What you are implicitly expecting is for numpy to take your 1D vector as a 2D array of shape (1, n), that will get transposed into a (n, 1) vector. Numpy will not do that on its own, but you can tell it that's what you want, e.g.:
>>> a = np.arange(4)
>>> a
array([0, 1, 2, 3])
>>> a.T
array([0, 1, 2, 3])
>>> a[np.newaxis, :].T
array([[0],
[1],
[2],
[3]])
As explained by others, transposition won't "work" like you want it to for 1D arrays.

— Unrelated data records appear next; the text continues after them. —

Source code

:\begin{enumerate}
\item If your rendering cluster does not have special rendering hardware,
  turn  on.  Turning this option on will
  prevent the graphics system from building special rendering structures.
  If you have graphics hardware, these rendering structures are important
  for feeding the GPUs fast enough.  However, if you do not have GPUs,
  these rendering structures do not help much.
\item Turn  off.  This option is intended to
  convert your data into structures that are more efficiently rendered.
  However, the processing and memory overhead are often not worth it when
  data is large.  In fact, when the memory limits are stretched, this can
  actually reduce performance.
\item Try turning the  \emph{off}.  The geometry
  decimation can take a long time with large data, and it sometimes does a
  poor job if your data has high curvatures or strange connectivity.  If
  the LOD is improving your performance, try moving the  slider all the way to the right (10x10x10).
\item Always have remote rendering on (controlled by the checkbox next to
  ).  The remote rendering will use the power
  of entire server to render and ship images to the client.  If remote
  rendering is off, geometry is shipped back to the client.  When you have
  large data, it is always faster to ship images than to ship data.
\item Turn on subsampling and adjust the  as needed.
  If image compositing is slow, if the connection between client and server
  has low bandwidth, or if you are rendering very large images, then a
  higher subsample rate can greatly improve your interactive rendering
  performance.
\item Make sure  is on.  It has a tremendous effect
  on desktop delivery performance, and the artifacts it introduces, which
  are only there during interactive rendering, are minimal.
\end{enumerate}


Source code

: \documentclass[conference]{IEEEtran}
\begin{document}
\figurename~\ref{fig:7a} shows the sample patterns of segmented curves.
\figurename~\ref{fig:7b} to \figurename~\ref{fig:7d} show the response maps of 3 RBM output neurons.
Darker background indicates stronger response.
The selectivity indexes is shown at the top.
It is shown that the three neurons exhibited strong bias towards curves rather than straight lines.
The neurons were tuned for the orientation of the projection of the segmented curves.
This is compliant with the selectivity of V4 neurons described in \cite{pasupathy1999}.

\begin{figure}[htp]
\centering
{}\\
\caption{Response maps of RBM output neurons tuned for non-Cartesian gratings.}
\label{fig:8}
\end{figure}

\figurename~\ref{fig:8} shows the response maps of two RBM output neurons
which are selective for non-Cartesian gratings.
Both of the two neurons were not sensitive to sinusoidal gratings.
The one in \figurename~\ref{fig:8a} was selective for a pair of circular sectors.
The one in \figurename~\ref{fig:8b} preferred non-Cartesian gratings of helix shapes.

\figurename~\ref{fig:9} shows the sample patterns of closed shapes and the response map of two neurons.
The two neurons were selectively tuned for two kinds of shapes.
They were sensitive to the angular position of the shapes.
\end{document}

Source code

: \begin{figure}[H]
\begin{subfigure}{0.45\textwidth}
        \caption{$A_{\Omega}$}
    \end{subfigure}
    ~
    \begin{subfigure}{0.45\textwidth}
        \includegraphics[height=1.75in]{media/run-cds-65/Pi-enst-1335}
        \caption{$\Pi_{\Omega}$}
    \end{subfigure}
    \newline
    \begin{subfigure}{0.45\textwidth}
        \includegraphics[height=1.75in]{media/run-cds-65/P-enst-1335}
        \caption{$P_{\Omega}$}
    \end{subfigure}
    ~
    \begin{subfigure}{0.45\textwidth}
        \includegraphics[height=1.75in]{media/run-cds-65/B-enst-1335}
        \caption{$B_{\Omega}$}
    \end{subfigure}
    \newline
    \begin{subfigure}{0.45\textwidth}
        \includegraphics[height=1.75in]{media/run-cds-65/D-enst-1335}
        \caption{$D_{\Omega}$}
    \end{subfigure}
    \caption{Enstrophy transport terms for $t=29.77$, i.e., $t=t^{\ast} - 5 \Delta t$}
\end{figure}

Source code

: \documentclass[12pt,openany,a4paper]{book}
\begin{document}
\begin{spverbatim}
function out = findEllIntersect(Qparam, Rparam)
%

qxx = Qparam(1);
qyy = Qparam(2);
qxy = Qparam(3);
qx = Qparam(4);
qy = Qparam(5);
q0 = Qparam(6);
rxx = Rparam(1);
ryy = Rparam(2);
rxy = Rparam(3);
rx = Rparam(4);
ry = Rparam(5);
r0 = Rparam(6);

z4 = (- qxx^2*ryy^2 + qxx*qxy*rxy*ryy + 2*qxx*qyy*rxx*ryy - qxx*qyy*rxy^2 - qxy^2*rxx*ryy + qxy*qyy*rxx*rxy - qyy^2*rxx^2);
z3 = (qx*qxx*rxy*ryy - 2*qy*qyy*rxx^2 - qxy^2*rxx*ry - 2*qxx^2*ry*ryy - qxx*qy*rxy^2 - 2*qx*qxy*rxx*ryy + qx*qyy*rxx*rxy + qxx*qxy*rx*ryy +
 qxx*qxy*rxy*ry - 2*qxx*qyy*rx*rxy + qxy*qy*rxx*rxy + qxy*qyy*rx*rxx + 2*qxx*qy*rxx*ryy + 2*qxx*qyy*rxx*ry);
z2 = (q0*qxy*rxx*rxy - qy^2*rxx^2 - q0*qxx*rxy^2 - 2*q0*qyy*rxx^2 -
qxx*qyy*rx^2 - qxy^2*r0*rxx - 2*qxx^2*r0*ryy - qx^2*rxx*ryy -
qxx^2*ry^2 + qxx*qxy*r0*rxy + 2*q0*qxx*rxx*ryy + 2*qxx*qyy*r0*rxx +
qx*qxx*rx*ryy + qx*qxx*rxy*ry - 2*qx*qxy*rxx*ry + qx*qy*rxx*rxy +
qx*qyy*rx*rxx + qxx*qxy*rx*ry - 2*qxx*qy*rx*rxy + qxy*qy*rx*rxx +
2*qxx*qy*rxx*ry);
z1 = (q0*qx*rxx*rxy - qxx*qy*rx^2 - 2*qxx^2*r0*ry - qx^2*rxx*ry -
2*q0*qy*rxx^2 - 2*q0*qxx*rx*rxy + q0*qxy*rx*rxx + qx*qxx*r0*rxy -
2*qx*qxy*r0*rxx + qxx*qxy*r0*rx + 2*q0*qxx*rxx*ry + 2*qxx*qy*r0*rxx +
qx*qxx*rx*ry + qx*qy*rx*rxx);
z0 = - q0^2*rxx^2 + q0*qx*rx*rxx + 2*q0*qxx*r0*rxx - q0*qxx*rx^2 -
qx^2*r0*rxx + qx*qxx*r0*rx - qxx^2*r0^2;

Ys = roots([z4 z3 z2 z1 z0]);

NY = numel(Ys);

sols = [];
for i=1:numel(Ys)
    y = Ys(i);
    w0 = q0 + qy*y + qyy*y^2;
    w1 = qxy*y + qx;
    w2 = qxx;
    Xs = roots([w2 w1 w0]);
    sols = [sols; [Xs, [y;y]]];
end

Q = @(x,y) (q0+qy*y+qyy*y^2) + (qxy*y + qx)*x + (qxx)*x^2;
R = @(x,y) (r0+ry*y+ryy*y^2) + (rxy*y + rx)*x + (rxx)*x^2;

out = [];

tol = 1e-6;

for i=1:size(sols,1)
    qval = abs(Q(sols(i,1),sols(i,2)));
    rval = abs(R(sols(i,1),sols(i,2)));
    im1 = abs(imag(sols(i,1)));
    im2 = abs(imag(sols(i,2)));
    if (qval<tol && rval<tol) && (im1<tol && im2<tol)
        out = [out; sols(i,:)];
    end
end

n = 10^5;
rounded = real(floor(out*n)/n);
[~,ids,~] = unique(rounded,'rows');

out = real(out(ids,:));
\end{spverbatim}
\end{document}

You might want to use np.atleast_2d to have a consistent scalar product definition:
def vprod(x):
y = np.atleast_2d(x)
return np.dot(y.T, y)
I had the same problem, I used numpy matrix to solve it:
# assuming x is a list or a numpy 1d-array
>>> x = [1,2,3,4,5]
# convert it to a numpy matrix
>>> x = np.matrix(x)
>>> x
matrix([[1, 2, 3, 4, 5]])
# take the transpose of x
>>> x.T
matrix([[1],
[2],
[3],
[4],
[5]])
# use * for the matrix product
>>> x*x.T
matrix([[55]])
>>> (x*x.T)[0,0]
55
>>> x.T*x
matrix([[ 1, 2, 3, 4, 5],
[ 2, 4, 6, 8, 10],
[ 3, 6, 9, 12, 15],
[ 4, 8, 12, 16, 20],
[ 5, 10, 15, 20, 25]])
While using numpy matrices may not be the best way to represent your data from a coding perspective, it's pretty good if you are going to do a lot of matrix operations!

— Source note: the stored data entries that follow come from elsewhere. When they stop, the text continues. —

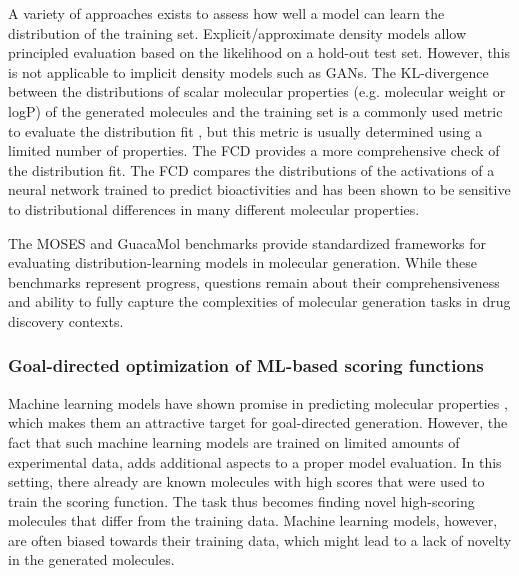 A variety of approaches exists to assess how well a model can learn the distribution of the training
set. Explicit/approximate density models allow principled evaluation based on the likelihood on a
hold-out test set. However, this is not applicable to implicit density models such as \acp{GAN}.
The KL-divergence between the distributions of scalar molecular properties (e.g. molecular weight or
logP) of the generated molecules and the training set is a commonly used metric to evaluate the
distribution fit \citep{brownGuacaMolBenchmarkingModels2019,polykovskiyMolecularSetsMOSES2020}, but
this metric is usually determined using a limited number of properties. The \ac{FCD}
\citep{preuerFrechetChemNetDistance2018} provides a more comprehensive check of the distribution
fit. The \ac{FCD} compares the distributions of the activations of a neural network trained to
predict bioactivities and has been shown to be sensitive to distributional differences in many
different molecular properties.

The MOSES \citep{polykovskiyMolecularSetsMOSES2020} and GuacaMol
\citep{brownGuacaMolBenchmarkingModels2019} benchmarks provide standardized frameworks for
evaluating distribution-learning models in molecular generation. While these benchmarks represent
progress, questions remain about their comprehensiveness and ability to fully capture the
complexities of molecular generation tasks in drug discovery contexts.

\subsubsection{Goal-directed optimization of ML-based scoring functions}
Machine learning models have shown promise in predicting molecular properties
\citep{mayrDeepToxToxicityPrediction2016,klambauerMachineLearningDrug2019,vamathevanApplicationsMachineLearning2019,chenRiseDeepLearning2018,stokesDeepLearningApproach2020},
which makes them an attractive target for goal-directed generation. However, the fact that such
machine learning models are trained on limited amounts of experimental data, adds additional aspects
to a proper model evaluation. In this setting, there already are known molecules with high scores
that were used to train the scoring function. The task thus becomes finding novel
high-scoring molecules that differ from the training data. Machine learning models, however, are
often biased towards their training data, which might lead to a lack of novelty in the generated
molecules.

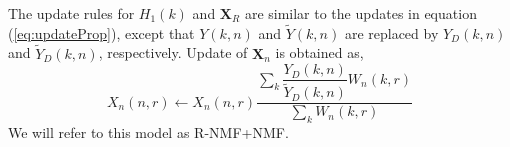 The update rules for $H_1(k)$ and $\mathbf{X}_R$ are similar to the updates in equation (\ref{eq:updateProp}), except that $Y(k,n)$ and $\tilde{Y}(k,n)$ are replaced by $Y_D(k,n)$ and $\tilde{Y}_D(k,n)$, respectively. Update of $\mathbf{X}_n$ is obtained as,
\begin{equation}
X_n(n,r) \leftarrow X_n(n,r) \dfrac{\sum_k \dfrac{Y_D(k,n)}{\tilde{Y}_D(k,n)}W_n(k,r)}{\sum_k W_n(k,r)}
\end{equation}
We will refer to this model as R-NMF+NMF.

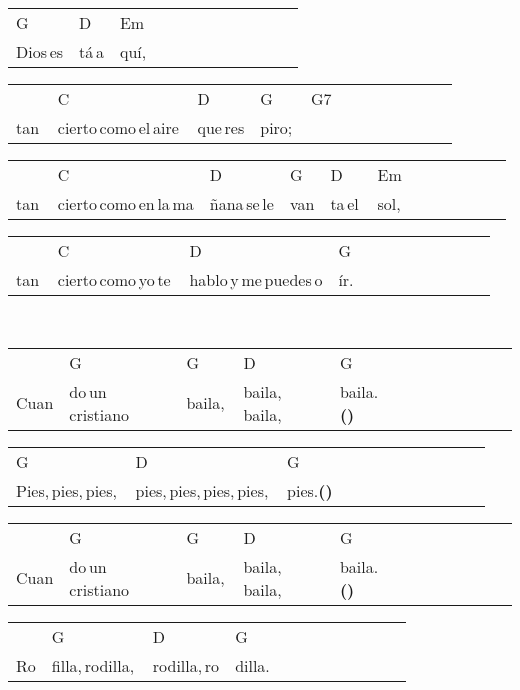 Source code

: \begin{multicols}{2}
\noindent
\begin{minipage}{\columnwidth}
\noindent
\noindent
\begin{tabular}{llllllllllll}
G&D&Em\\
Dios\,es&tá\,a&quí,
\end{tabular}

\noindent
\begin{tabular}{llllllllllll}
&C&D&G&G7\\
tan\,&cierto\,como\,el\,aire\,&que\,res&piro;\,&
\end{tabular}

\noindent
\begin{tabular}{llllllllllll}
&C&D&G&D&Em\\
tan\,&cierto\,como\,en\,la\,ma&ñana\,se\,le&van&ta\,el\,&sol,
\end{tabular}

\noindent
\begin{tabular}{llllllllllll}
&C&D&G\\
tan\,&cierto\,como\,yo\,te\,&hablo\,y\,me\,puedes\,o&ír.
\end{tabular}
\end{minipage}\\

\noindent
\begin{minipage}{\columnwidth}
\noindent
\noindent
\begin{tabular}{llllllllllll}
&G&G&D&G\\
Cuan&do\,un\,cristiano\,&baila,\,&baila,\,baila,\,&baila.\textbf{(\texttimes2)}
\end{tabular}

\noindent
\begin{tabular}{llllllllllll}
G&D&G\\
Pies,\,pies,\,pies,\,&pies,\,pies,\,pies,\,pies,\,&pies.\textbf{(\texttimes2)}
\end{tabular}

\noindent
\begin{tabular}{llllllllllll}
&G&G&D&G\\
Cuan&do\,un\,cristiano\,&baila,\,&baila,\,baila,\,&baila.\textbf{(\texttimes2)}
\end{tabular}

\noindent
\begin{tabular}{llllllllllll}
&G&D&G\\
Ro&filla,\,rodilla,\,&rodilla,\,ro&dilla.
\end{tabular}


\end{minipage}
\end{multicols}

For starters L just means that the type is a long int. This shouldn't be an issue. You'll have to give additional information about your problem though since I cannot reproduce it with a simple test case:
In [1]: import numpy as np
In [2]: a = np.arange(12).reshape((4,3))
In [3]: a
Out[3]:
array([[ 0, 1, 2],
[ 3, 4, 5],
[ 6, 7, 8],
[ 9, 10, 11]])
In [4]: a.T #same as np.transpose(a)
Out[4]:
array([[ 0, 3, 6, 9],
[ 1, 4, 7, 10],
[ 2, 5, 8, 11]])
In [5]: a.shape
Out[5]: (4, 3)
In [6]: np.transpose(a).shape
Out[6]: (3, 4)
There is likely something subtle going on with your particular case which is causing problems. Can you post the contents of the file that you're reading into x?

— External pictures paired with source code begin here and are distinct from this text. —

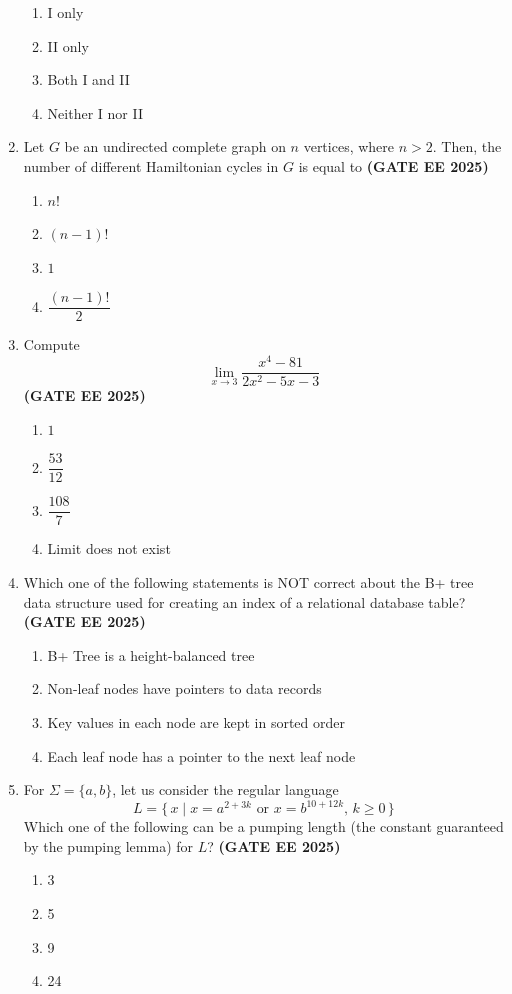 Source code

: \documentclass[journal,12pt,onecolumn]{IEEEtran}
\theoremstyle{remark}
\begin{document}
\begin{enumerate}
\begin{enumerate}
    \item  I only
    \item  II only
    \item  Both I and II
    \item  Neither I nor II
\end{enumerate}

 

\item  Let $G$ be an undirected complete graph on $n$ vertices, where $n > 2$. Then, the number of different Hamiltonian cycles in $G$ is equal to  \hfill \textbf{(GATE EE 2025)}
\begin{enumerate}
    \item  $n!$
    \item  $(n-1)!$
    \item  $1$
    \item  $\dfrac{(n-1)!}{2}$
\end{enumerate}

 

\item Compute  
\[
\lim_{x \to 3} \frac{x^4 - 81}{2x^2 - 5x - 3}
\] \hfill \textbf{(GATE EE 2025)}
\begin{enumerate}
    \item  $1$
    \item  $\dfrac{53}{12}$
    \item  $\dfrac{108}{7}$
    \item  Limit does not exist
\end{enumerate}

 

\item  Which one of the following statements is NOT correct about the B+ tree data structure used for creating an index of a relational database table?\hfill \textbf{(GATE EE 2025)}  
\begin{enumerate}
    \item  B+ Tree is a height-balanced tree
    \item  Non-leaf nodes have pointers to data records
    \item  Key values in each node are kept in sorted order
    \item  Each leaf node has a pointer to the next leaf node
\end{enumerate}

 

\item  For $\Sigma = \{a,b\}$, let us consider the regular language 
\[
L = \{ \, x \mid x = a^{2+3k} \text{ or } x = b^{10+12k}, \, k \geq 0 \, \}
\]
Which one of the following can be a pumping length (the constant guaranteed by the pumping lemma) for $L$? \hfill \textbf{(GATE EE 2025)} 
\begin{enumerate}
    \item  3
    \item  5
    \item  9
    \item  24
\end{enumerate}



\end{enumerate}
\end{document}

This is either the inner or outer product of the two vectors, depending on the orientation you assign to them. Here is how to calculate either without changing x.
import numpy
x = numpy.array([1, 2, 3])
inner = x.dot(x)
outer = numpy.outer(x, x)
The file 'myfile.txt' contain lines such as
5.100000 3.500000 1.400000 0.200000 1
4.900000 3.000000 1.400000 0.200000 1
Here is the code I run:
import numpy as np
data = np.loadtxt('iris.txt')
x = data[1,:]
print x.shape
print np.transpose(x).shape
print x*np.transpose(x)
print np.transpose(x)*x
And I get as a result
(5L,)
(5L,)
[ 24.01 9. 1.96 0.04 1. ]
[ 24.01 9. 1.96 0.04 1. ]
I would be expecting one of the two last result to be a scalar instead of a vector, because x^T.x (or x.x^T) should give a scalar.
b = np.array([1, 2, 2])
print(b)
print(np.transpose([b]))
print("rows, cols: ", b.shape)
print("rows, cols: ", np.transpose([b]).shape)
Results in
[1 2 2]
[[1]
[2]
[2]]
rows, cols: (3,)
rows, cols: (3, 1)
Here (3,) can be thought as "(3, 0)".
However if you want the transpose of a matrix A, np.transpose(A) is the solution. Shortly, [] converts a vector to a matrix, a matrix to a higher dimension tensor.